What you should do - Among the entries below, how many lines contain the string "Application"? Only the number is wanted.

Task data -
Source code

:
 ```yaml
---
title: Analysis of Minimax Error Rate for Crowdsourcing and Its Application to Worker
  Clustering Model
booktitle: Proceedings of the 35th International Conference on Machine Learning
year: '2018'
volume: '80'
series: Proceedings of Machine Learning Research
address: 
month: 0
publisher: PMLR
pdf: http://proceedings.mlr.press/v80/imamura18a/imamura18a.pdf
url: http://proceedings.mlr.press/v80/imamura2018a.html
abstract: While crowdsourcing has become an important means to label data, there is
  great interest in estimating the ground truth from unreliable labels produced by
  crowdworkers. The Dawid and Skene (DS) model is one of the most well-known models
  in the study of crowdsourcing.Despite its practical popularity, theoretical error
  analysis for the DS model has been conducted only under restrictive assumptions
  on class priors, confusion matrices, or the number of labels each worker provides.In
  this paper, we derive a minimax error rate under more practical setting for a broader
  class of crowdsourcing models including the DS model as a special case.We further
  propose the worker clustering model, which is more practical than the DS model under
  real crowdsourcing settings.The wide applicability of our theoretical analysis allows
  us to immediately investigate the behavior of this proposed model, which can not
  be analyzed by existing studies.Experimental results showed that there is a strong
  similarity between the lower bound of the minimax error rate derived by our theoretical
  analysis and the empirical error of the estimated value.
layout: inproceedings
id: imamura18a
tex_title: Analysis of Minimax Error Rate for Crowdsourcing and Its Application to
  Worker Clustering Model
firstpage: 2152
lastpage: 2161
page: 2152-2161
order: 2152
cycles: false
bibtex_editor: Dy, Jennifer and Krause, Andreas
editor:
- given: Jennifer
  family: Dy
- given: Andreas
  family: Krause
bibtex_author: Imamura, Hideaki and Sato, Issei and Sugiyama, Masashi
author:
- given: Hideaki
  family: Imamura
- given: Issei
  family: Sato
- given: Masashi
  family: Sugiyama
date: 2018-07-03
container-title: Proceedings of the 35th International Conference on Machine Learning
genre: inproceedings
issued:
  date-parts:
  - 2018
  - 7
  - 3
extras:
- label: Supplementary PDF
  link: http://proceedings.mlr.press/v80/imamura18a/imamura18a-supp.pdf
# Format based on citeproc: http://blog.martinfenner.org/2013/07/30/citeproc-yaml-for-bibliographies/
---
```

Result for this task - 2